**ASSIGNMENT**
List each line of the data that holds the string "requires".

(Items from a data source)
*-*-*
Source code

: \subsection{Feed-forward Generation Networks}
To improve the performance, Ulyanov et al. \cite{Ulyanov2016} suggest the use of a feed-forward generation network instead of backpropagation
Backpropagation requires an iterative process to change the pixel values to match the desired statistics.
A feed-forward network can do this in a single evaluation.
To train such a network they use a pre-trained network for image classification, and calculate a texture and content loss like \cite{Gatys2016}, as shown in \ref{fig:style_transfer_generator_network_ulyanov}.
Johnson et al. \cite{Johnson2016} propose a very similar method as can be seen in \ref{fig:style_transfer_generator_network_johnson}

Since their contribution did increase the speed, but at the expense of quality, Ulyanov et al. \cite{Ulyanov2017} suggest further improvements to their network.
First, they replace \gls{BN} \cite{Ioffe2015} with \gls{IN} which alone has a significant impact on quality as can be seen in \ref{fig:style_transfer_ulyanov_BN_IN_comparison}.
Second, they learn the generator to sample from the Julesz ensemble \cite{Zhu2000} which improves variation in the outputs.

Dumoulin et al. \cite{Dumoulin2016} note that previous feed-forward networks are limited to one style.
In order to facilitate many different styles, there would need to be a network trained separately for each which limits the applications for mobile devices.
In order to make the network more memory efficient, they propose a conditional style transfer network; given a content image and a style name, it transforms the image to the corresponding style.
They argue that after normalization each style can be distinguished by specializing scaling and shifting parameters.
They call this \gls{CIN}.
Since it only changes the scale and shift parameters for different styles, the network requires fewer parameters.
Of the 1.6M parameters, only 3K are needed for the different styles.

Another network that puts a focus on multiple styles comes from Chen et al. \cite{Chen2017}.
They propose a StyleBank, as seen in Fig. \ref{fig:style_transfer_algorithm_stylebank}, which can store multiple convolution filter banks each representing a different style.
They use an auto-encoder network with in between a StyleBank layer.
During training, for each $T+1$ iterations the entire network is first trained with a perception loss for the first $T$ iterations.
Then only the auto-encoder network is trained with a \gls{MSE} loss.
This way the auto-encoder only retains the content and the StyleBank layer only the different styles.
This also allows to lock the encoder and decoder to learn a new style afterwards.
*-*-*
**ANSWER TO THE PROBLEM**
Backpropagation requires an iterative process to change the pixel values to match the desired statistics.
Since it only changes the scale and shift parameters for different styles, the network requires fewer parameters.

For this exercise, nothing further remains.